===== The input

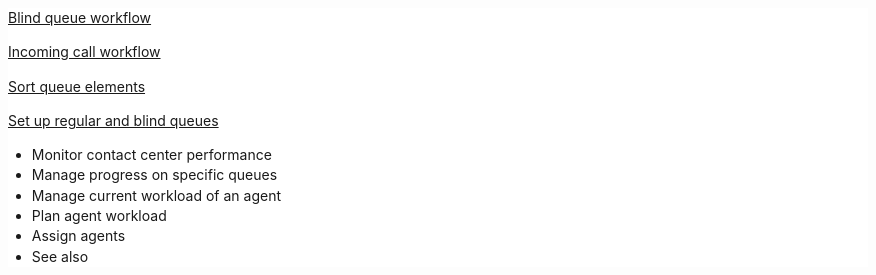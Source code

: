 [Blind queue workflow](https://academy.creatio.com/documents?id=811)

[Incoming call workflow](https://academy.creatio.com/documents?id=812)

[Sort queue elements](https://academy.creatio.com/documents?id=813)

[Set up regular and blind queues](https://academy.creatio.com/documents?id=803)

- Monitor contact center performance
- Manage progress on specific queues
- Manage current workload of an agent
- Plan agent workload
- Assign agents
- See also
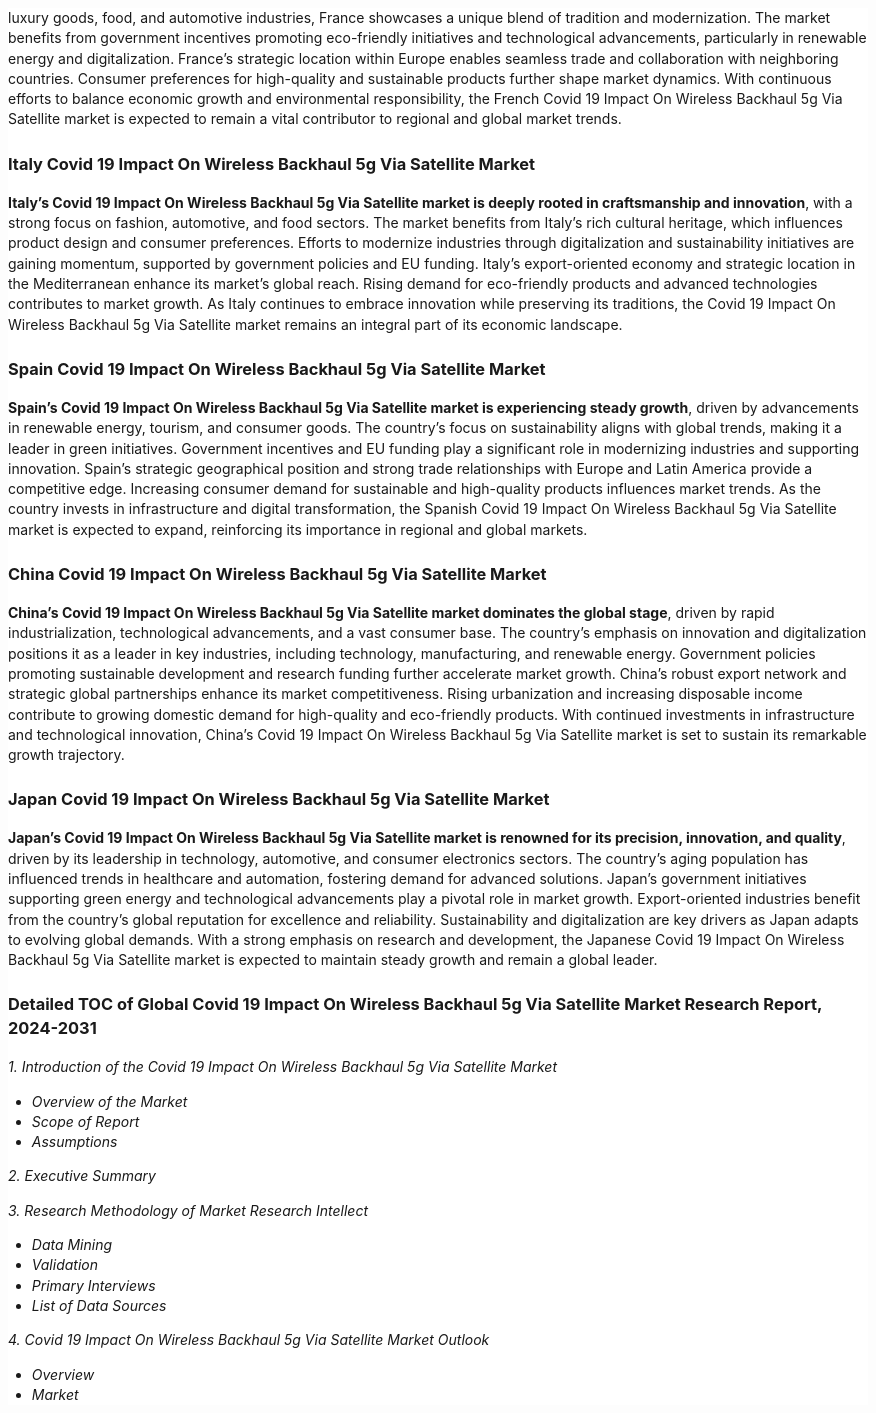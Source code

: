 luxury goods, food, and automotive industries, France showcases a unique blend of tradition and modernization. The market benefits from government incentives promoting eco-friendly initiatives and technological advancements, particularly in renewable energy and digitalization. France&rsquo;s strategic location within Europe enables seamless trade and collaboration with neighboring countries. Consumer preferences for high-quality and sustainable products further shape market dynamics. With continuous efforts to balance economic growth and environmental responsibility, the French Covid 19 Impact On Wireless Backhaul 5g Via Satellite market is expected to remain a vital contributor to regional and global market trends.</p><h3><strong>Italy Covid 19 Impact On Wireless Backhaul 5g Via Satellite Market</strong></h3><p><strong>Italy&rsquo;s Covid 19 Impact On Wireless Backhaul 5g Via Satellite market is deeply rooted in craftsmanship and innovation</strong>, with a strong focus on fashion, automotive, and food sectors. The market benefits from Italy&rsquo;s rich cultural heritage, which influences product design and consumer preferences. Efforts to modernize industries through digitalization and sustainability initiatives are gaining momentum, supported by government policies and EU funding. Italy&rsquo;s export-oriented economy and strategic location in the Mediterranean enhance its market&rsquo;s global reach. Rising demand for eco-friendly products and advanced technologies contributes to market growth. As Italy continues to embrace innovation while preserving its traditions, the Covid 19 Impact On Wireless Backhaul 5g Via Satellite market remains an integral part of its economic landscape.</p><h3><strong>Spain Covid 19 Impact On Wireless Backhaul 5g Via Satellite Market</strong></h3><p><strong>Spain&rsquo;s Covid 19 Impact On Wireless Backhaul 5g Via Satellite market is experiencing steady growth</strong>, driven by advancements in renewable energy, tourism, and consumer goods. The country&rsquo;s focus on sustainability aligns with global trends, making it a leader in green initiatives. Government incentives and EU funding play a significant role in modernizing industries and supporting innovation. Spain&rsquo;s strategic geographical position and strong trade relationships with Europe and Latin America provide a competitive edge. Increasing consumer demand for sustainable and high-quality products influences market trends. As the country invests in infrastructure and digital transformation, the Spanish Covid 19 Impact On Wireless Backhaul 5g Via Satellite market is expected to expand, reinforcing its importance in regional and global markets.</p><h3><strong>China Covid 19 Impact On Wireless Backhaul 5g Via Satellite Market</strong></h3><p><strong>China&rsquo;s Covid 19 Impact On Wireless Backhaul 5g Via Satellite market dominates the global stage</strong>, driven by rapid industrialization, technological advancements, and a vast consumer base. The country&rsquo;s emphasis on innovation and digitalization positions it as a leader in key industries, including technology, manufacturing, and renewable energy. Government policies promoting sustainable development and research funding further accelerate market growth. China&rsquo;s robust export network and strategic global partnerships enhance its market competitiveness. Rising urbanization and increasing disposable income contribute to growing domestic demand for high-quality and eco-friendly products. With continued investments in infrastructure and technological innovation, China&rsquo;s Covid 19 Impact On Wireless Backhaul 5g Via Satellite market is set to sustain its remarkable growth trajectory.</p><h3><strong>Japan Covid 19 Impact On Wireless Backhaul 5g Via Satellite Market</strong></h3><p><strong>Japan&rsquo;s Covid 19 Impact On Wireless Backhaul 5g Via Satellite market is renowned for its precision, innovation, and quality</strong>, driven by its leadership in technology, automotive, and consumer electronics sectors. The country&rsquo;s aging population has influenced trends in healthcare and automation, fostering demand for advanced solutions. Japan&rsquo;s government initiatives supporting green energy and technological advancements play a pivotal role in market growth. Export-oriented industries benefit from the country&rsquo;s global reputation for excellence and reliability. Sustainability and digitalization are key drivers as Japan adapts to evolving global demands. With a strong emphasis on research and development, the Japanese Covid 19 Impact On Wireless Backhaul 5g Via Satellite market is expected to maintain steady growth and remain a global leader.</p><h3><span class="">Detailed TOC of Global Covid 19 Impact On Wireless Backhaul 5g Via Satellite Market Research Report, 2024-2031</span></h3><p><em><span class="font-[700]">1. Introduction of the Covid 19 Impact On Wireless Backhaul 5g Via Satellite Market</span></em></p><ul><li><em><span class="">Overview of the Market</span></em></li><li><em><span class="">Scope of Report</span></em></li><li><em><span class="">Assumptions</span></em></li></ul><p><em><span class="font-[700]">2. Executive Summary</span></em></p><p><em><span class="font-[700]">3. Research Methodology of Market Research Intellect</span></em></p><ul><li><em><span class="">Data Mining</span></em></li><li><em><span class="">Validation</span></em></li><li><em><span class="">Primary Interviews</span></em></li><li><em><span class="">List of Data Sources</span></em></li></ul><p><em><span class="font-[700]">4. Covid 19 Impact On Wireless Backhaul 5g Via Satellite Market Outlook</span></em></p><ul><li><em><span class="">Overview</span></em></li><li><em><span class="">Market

==========
===== The input

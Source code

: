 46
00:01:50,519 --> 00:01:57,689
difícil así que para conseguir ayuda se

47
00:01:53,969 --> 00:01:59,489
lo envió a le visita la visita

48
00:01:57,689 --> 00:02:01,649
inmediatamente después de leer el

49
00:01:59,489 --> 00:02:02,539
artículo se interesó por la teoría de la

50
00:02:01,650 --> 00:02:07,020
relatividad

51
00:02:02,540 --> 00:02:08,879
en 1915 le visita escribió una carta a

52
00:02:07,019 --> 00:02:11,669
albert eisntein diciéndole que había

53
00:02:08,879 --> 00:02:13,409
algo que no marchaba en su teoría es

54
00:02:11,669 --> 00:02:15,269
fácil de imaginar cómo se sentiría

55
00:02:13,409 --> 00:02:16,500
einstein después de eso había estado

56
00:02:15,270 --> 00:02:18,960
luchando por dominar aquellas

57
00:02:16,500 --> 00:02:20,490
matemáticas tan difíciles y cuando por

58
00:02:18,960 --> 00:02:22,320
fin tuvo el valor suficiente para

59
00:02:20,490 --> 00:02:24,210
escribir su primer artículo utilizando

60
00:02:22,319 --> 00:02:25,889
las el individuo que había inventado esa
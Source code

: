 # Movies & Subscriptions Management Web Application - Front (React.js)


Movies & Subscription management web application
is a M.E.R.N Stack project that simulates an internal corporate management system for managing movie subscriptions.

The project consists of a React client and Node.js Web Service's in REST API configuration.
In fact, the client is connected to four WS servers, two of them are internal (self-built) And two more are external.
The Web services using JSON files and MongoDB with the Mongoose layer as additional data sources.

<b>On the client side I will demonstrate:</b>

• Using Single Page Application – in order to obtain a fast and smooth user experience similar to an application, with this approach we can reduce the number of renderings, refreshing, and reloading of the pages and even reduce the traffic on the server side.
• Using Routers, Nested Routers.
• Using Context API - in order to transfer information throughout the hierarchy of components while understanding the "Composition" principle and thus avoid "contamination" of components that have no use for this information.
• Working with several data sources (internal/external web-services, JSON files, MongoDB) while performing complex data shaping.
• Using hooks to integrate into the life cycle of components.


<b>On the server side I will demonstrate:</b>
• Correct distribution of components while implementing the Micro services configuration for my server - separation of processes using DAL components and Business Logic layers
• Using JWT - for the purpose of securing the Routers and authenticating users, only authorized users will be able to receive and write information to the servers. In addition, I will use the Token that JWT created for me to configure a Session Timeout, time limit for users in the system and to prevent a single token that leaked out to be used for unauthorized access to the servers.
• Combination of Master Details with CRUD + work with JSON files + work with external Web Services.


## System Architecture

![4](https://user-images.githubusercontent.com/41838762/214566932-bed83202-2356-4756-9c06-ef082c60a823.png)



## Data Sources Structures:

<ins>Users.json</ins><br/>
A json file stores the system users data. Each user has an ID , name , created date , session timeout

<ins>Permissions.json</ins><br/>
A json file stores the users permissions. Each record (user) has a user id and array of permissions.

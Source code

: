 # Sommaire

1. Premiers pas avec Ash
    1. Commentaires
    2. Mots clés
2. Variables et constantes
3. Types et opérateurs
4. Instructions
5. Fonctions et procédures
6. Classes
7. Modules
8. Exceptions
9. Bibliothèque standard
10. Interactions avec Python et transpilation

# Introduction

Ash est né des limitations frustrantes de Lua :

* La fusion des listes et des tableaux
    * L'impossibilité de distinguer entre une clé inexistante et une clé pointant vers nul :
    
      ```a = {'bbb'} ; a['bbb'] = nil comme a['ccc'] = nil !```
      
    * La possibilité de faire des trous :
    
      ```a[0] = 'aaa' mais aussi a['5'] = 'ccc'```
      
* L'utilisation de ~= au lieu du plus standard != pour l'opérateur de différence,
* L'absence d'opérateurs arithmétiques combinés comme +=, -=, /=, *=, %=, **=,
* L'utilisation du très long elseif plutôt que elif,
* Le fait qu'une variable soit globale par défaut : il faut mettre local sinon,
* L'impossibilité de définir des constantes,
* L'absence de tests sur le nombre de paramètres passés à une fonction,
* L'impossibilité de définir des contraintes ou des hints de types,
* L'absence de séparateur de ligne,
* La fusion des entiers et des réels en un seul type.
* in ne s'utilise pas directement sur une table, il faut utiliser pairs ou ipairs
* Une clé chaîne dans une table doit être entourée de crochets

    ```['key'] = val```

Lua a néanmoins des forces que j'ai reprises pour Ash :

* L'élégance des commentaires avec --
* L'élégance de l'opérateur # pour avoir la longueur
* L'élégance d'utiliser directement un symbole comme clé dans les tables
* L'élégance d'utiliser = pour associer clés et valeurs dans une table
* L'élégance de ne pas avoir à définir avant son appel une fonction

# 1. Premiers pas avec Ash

==========

Exercise details:
The entries above hold a line with "fin tuvo el valor suficiente para" and a later line with "Routers, Nested Routers.". Write out exactly those lines and all lines between, nothing more.

Written answer:
fin tuvo el valor suficiente para

59
00:02:20,490 --> 00:02:24,210
escribir su primer artículo utilizando

60
00:02:22,319 --> 00:02:25,889
las el individuo que había inventado esa
Source code

: # Movies & Subscriptions Management Web Application - Front (React.js)


Movies & Subscription management web application
is a M.E.R.N Stack project that simulates an internal corporate management system for managing movie subscriptions.

The project consists of a React client and Node.js Web Service's in REST API configuration.
In fact, the client is connected to four WS servers, two of them are internal (self-built) And two more are external.
The Web services using JSON files and MongoDB with the Mongoose layer as additional data sources.

<b>On the client side I will demonstrate:</b>

• Using Single Page Application – in order to obtain a fast and smooth user experience similar to an application, with this approach we can reduce the number of renderings, refreshing, and reloading of the pages and even reduce the traffic on the server side.
• Using Routers, Nested Routers.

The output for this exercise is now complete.